-- Data for this exercise follows --

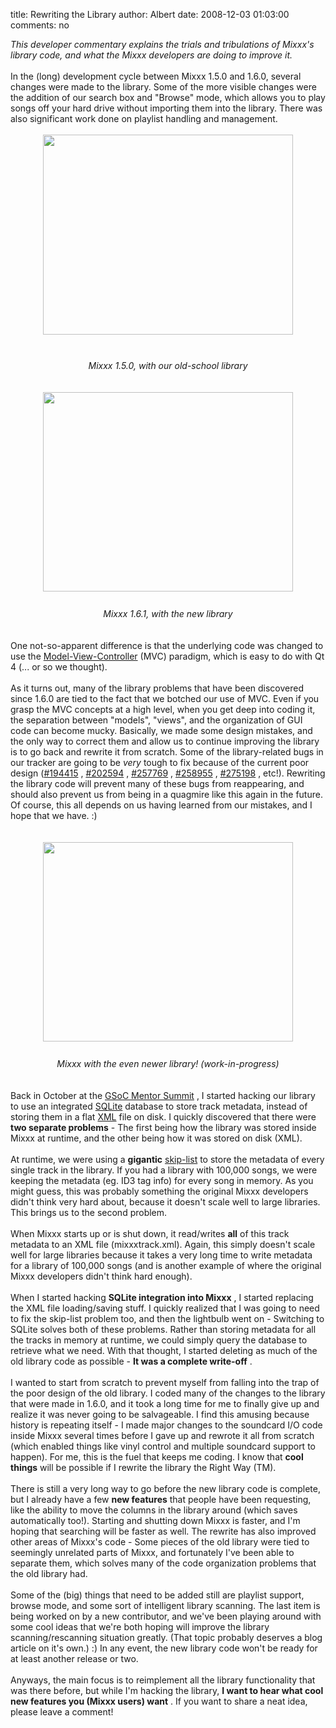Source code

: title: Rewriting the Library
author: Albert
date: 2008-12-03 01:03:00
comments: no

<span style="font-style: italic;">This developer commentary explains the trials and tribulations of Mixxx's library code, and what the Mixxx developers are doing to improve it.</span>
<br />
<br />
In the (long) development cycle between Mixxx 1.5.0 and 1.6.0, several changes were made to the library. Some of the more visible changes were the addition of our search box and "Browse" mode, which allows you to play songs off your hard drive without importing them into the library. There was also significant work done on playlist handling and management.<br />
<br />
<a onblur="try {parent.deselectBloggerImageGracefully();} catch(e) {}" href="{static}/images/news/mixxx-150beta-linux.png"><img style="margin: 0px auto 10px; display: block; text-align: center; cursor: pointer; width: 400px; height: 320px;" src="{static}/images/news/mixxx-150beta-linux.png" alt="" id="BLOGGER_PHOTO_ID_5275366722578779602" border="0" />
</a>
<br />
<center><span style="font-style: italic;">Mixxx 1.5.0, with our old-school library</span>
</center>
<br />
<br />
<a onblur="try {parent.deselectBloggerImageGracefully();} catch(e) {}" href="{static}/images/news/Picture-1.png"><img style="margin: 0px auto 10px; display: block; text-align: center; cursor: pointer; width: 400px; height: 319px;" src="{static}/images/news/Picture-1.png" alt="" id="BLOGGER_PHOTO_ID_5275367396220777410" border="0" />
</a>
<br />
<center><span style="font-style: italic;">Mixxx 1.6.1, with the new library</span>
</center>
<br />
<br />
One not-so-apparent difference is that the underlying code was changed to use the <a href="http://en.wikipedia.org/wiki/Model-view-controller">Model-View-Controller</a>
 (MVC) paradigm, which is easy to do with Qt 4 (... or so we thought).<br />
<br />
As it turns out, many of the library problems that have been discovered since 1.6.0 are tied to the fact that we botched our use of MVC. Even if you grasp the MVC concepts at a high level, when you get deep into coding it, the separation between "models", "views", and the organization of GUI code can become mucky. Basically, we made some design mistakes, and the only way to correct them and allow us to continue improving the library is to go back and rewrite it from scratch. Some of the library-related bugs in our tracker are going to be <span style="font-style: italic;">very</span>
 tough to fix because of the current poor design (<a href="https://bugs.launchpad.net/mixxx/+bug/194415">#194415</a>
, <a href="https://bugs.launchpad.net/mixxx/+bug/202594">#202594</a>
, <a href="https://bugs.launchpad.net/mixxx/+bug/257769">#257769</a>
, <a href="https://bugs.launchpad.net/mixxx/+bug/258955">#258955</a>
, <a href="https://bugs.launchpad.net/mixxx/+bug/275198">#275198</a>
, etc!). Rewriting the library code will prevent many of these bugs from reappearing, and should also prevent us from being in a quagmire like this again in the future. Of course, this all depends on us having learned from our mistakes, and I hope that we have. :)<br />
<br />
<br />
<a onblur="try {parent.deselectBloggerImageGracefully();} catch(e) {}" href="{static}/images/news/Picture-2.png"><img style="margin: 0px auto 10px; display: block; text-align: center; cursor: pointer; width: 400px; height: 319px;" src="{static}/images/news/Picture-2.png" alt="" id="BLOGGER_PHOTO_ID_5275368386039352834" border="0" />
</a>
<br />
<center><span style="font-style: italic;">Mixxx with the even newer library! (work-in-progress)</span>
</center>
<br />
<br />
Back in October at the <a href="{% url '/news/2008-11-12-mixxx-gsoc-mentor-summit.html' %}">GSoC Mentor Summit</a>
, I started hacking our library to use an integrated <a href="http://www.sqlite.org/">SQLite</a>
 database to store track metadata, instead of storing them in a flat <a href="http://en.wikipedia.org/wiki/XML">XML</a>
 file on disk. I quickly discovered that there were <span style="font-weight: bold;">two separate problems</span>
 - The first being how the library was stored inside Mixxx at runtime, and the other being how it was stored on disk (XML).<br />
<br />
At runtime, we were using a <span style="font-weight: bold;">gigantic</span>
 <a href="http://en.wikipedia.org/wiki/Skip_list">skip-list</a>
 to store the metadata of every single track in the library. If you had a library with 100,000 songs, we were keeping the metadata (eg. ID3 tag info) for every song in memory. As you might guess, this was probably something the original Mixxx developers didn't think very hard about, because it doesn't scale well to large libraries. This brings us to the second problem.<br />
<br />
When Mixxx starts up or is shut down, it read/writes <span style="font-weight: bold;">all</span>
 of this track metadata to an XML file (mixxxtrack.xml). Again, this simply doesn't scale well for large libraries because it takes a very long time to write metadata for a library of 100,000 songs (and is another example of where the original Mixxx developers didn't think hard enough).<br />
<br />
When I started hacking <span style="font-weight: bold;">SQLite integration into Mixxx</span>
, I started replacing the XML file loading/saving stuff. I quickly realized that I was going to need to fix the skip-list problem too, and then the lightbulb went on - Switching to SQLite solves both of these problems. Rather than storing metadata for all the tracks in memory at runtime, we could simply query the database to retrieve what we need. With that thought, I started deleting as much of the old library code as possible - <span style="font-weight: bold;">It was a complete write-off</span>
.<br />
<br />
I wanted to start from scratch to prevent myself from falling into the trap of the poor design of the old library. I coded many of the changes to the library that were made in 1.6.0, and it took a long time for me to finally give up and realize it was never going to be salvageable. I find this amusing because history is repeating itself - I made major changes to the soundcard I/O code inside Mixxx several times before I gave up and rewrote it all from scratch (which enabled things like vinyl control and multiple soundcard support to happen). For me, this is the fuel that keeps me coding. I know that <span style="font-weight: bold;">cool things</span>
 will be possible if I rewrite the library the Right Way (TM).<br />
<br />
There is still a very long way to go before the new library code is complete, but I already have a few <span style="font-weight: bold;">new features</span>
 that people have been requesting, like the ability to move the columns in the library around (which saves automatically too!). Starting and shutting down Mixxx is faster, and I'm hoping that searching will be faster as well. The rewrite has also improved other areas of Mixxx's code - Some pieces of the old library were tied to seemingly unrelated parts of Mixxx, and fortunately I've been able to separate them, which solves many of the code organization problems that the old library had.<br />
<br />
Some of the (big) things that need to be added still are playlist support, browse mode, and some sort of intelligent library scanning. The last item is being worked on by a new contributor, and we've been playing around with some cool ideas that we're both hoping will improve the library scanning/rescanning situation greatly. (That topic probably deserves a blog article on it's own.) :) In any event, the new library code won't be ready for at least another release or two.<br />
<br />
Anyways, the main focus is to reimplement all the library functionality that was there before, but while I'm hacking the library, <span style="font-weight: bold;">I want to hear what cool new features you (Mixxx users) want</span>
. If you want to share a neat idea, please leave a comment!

-- Data for this exercise concluded --
-- Data for this exercise follows --

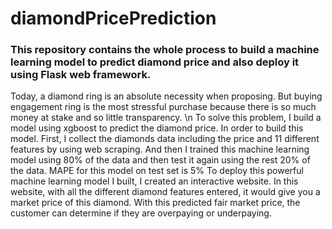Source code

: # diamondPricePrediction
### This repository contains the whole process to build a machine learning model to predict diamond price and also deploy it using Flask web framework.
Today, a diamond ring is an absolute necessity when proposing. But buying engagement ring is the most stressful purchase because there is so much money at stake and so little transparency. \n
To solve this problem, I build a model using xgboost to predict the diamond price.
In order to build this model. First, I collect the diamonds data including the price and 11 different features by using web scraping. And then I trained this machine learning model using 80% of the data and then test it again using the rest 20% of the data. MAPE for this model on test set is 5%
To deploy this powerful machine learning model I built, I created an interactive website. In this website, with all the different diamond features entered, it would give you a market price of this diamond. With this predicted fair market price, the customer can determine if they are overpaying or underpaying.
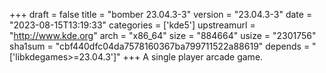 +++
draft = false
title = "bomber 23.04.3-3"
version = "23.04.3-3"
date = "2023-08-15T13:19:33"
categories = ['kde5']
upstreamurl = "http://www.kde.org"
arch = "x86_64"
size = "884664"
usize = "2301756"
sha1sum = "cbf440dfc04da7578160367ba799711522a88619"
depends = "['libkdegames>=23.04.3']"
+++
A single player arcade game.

-- Data for this exercise concluded --

### Required work
Each line of the data that holds the word "rewrite" should be copied.

### Task result
As it turns out, many of the library problems that have been discovered since 1.6.0 are tied to the fact that we botched our use of MVC. Even if you grasp the MVC concepts at a high level, when you get deep into coding it, the separation between "models", "views", and the organization of GUI code can become mucky. Basically, we made some design mistakes, and the only way to correct them and allow us to continue improving the library is to go back and rewrite it from scratch. Some of the library-related bugs in our tracker are going to be <span style="font-style: italic;">very</span>
 will be possible if I rewrite the library the Right Way (TM).<br />
 that people have been requesting, like the ability to move the columns in the library around (which saves automatically too!). Starting and shutting down Mixxx is faster, and I'm hoping that searching will be faster as well. The rewrite has also improved other areas of Mixxx's code - Some pieces of the old library were tied to seemingly unrelated parts of Mixxx, and fortunately I've been able to separate them, which solves many of the code organization problems that the old library had.<br />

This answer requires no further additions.